Deleterious mitochondrial DNA mutations accumulate in aging human tissues.

This paper reviews the current state of knowledge of the contribution of mitochondrial DNA (mtDNA) mutations to the phenotype of aging. Its major focus is on the discovery of deletions of mtDNA which previously were thought to occur only in individuals with neuromuscular disease. One particular deletion (mtDNA4977) accumulates with age primarily in non-dividing cells such as muscle and brain of normal individuals. The level of the deletion rises with age by more than 1000 fold in heart and brain and to a lesser extent in other tissues. In the brain, different regions have substantially different levels of the deletion. High levels of accumulation of the deletion in tissues are correlated with high oxygen consumption. We speculate that oxidative damage to mtDNA may be 'catastrophic'; mutations affecting mitochondrially encoded polypeptides involved in electron transport could increase free radical generation leading to more mtDNA damage.

Using the polymerase chain reaction to estimate mutation frequencies and rates in human cells.

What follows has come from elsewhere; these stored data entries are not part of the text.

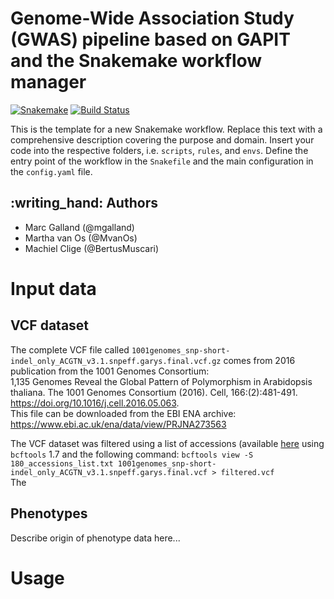 # Genome-Wide Association Study (GWAS) pipeline based on GAPIT and the Snakemake workflow manager

[![Snakemake](https://img.shields.io/badge/snakemake-≥5.4.0-brightgreen.svg)](https://snakemake.bitbucket.io)
[![Build Status](https://travis-ci.org/snakemake-workflows/gwas.svg?branch=master)](https://travis-ci.org/snakemake-workflows/gwas)

This is the template for a new Snakemake workflow. Replace this text with a comprehensive description covering the purpose and domain.
Insert your code into the respective folders, i.e. `scripts`, `rules`, and `envs`. Define the entry point of the workflow in the `Snakefile` and the main configuration in the `config.yaml` file.

## :writing\_hand: Authors

* Marc Galland (@mgalland)
* Martha van Os (@MvanOs)
* Machiel Clige (@BertusMuscari)

# Input data

## VCF dataset
The complete VCF file called `1001genomes_snp-short-indel_only_ACGTN_v3.1.snpeff.garys.final.vcf.gz` comes from 2016 publication from the 1001 Genomes Consortium:       
1,135 Genomes Reveal the Global Pattern of Polymorphism in Arabidopsis thaliana. The 1001 Genomes Consortium (2016). Cell, 166:(2):481-491. https://doi.org/10.1016/j.cell.2016.05.063.   
This file can be downloaded from the EBI ENA archive: https://www.ebi.ac.uk/ena/data/view/PRJNA273563

The VCF dataset was filtered using a list of accessions (available [here](data/180_accessions_Nordborg.tsv) using `bcftools` 1.7 and the following command: `bcftools view -S 180_accessions_list.txt 1001genomes_snp-short-indel_only_ACGTN_v3.1.snpeff.garys.final.vcf > filtered.vcf`  
The 

## Phenotypes
Describe origin of phenotype data here...

# Usage


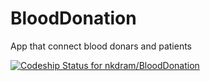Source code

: # BloodDonation
App that connect blood donars and patients


[ ![Codeship Status for nkdram/BloodDonation](https://codeship.com/projects/32190030-c420-0133-3c87-46b7aad3fd07/status?branch=master)](https://codeship.com/projects/138245)
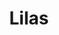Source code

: ---
title: Lilas
date: 
draft: false

# descripcion
description : Aros espectaculares! En plata 925 y cristal Swarovski. Simplemente bellísimos.

materials: Plata 925

color: 

dimensions: Largo 7 cm

code: 01-10-1010

type: "Aros"

categories: []

price: $10.060,00

price_eftvo: $8.550,00

# Images
# first image will be shown in the product page
images:
  # - image: "images/path_to_image"
  # La ubicacion de las imagenes es imagenes/Aros/Aros.Cristal Swarovski/01-10-1010-lilas
  - image: "./images/aros/cristal_swarovski/01-10-1010-lilas_a.jpg"
  - image: "./images/aros/cristal_swarovski/01-10-1010-lilas_b.jpg"
---
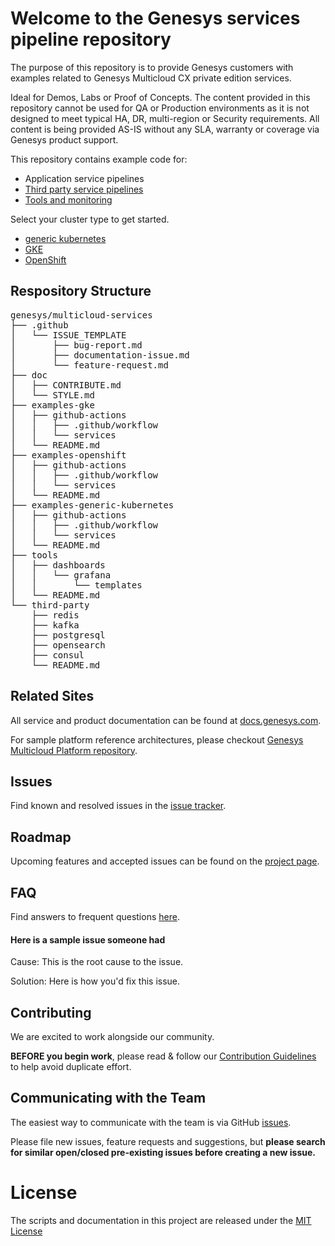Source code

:# Welcome to the Genesys services pipeline repository

The purpose of this repository is to provide Genesys customers with examples related to Genesys Multicloud CX private edition services.  

Ideal for Demos, Labs or Proof of Concepts. The content provided in this repository cannot be used for QA or Production environments as it is not designed to meet typical HA, DR, multi-region or Security requirements. All content is being provided AS-IS without any SLA, warranty or coverage via Genesys product support.

This repository contains example code for:
* Application service pipelines
* [Third party service pipelines](/third-party)
* [Tools and monitoring](/tools)

Select your cluster type to get started. 
* [generic kubernetes](/examples-generic-kubernetes)
* [GKE](/examples-gke)
* [OpenShift](/examples-openshift)

## Respository Structure
<pre>
genesys/multicloud-services
├── .github
│   └── ISSUE_TEMPLATE
│       ├── bug-report.md
│       ├── documentation-issue.md
│       └── feature-request.md
├── doc
│   ├── CONTRIBUTE.md
│   └── STYLE.md
├── examples-gke
│   ├── github-actions
│   │   ├── .github/workflow
│   │   └── services
│   └── README.md
├── examples-openshift
│   ├── github-actions
│   │   ├── .github/workflow
│   │   └── services
│   └── README.md
├── examples-generic-kubernetes
│   ├── github-actions
│   │   ├── .github/workflow
│   │   └── services
│   └── README.md
├── tools
│   ├── dashboards
│   │   └── grafana
│   │       └── templates
│   └── README.md
└── third-party
    ├── redis
    ├── kafka
    ├── postgresql
    ├── opensearch
    ├── consul
    └── README.md
</pre>

## Related Sites
All service and product documentation can be found at [docs.genesys.com](https://docs.genesys.com). 

For sample platform reference architectures, please checkout [Genesys Multicloud Platform repository](https://github.com/genesys/multicloud-platform).

## Issues

Find known and resolved issues in the [issue tracker](https://github.com/genesys/multicloud-services/issues).

## Roadmap

Upcoming features and accepted issues can be found on the [project page](https://github.com/genesys/multicloud-services/projects).

## FAQ
Find answers to frequent questions [here](https://github.com/genesys/multicloud-services/wiki/FAQ). 

#### Here is a sample issue someone had

  Cause: This is the root cause to the issue. 

  Solution: Here is how you'd fix this issue. 

## Contributing

We are excited to work alongside our community. 

**BEFORE you begin work**, please read & follow our
[Contribution Guidelines](/doc/CONTRIBUTE.md) to
help avoid duplicate effort.

## Communicating with the Team

The easiest way to communicate with the team is via GitHub [issues](https://github.com/genesys/multicloud-services/issues/new/choose).

Please file new issues, feature requests and suggestions, but **please search for
similar open/closed pre-existing issues before creating a new issue.**

# License

The scripts and documentation in this project are released under the [MIT License](LICENSE)


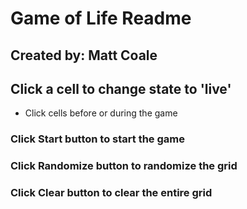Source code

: # Game of Life Readme
## Created by: Matt Coale  

## Click a cell to change state to 'live'
- Click cells before or during the game

### Click Start button to start the game

### Click Randomize button to randomize the grid

### Click Clear button to clear the entire grid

The Polymerase Chain Reaction (PCR) has had a significant impact on molecular studies of human mutagenesis, mainly in the acceleration of molecular characterisation of mutant genes in cells isolated by a phenotypic selection. PCR can also be used to study genetic alterations in cells which have not undergone phenotypic selection. By modifying the standard PCR parameters, the presence of mutations can be assayed in single human cells, creating the potential to determine mutation rates in gametes on a cell-by-cell basis (Section I). Alternatively, PCR can be used to selectively amplify a mutant gene in a pool of normal genomes and thus determine a mutation frequency (Section II). Current applications of these two approaches are summarised and critically reviewed.

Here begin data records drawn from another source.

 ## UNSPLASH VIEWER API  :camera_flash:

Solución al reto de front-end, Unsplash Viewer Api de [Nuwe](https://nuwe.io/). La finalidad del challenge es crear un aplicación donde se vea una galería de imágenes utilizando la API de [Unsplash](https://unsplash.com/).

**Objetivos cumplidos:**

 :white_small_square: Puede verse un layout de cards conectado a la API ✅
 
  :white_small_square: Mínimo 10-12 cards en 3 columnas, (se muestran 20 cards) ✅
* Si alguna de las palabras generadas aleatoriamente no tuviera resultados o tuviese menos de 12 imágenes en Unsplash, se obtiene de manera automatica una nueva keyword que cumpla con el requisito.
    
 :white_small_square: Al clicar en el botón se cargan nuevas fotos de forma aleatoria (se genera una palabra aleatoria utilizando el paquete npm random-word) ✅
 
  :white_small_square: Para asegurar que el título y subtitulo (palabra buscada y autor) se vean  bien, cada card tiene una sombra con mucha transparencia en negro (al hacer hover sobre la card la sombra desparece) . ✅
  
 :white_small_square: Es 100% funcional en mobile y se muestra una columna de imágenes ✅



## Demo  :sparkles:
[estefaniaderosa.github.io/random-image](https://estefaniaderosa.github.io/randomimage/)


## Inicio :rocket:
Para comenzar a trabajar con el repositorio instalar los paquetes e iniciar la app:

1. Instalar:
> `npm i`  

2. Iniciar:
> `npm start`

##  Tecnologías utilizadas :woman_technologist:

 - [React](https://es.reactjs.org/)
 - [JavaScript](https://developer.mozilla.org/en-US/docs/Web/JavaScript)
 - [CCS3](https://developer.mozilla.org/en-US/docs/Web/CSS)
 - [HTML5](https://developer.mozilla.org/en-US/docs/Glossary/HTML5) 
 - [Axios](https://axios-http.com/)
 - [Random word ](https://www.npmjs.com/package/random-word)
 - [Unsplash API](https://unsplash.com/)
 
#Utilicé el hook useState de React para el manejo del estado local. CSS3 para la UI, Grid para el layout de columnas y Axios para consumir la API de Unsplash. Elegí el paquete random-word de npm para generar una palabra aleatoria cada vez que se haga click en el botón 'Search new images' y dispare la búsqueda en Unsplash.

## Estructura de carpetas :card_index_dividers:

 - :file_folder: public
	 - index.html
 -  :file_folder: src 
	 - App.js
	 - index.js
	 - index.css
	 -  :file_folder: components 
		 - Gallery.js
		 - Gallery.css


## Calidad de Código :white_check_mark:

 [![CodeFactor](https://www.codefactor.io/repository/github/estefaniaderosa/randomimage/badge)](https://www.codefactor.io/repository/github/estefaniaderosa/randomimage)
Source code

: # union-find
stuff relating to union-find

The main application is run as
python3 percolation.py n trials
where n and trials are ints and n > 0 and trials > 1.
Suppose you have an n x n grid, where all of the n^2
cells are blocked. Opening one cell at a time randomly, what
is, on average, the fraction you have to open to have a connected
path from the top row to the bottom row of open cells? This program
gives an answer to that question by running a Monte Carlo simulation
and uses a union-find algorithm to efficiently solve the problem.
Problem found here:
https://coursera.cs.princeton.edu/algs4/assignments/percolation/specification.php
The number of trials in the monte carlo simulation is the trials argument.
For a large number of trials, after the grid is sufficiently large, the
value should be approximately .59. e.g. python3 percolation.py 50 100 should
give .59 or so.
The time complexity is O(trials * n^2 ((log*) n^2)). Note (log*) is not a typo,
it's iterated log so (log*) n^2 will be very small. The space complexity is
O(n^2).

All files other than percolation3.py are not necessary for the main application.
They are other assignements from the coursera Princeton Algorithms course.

The rate of mitochondrial mutagenesis is faster in mice than humans.

We have investigated mitochondrial DNA (mtDNA) mutagenesis in the laboratory mouse. Using a nested PCR method for quantification, the absolute frequency, tissue distribution and rate of increase of mitochondrial deletion mutations was determined. Multiple deletions arise in brain, cardiac muscle and kidney tissues: deletions occur most frequently at regions of directly repeated mtDNA homology. Deletion frequencies rose by 2.5 x 10(5), 6300- and 4000-fold in heart, brain and kidney, respectively, between young and old mice. The rates of mtDNA mutation accumulation in mouse and human hearts are modeled well by exponential equations, with r-values of 0.96 and 0.97, and mutations rose much faster in mouse than human mtDNA per unit time. Thus, maintenance of the human mitochondrial genome is much better than that of mice, consistent with the higher rate and final extent of total DNA repair in humans than mice, that has been observed by others and consistent with the predictions of the disposable soma model of aging. A comparison of mtDNA mutagenesis from cardiocytes vs. whole heart tissue was undertaken. Deletion mutations were observed to be 100-fold lower in DNA prepared from isolated cardiocytes than from whole heart homogenates, consistent with a model of uneven mtDNA mutation accumulation.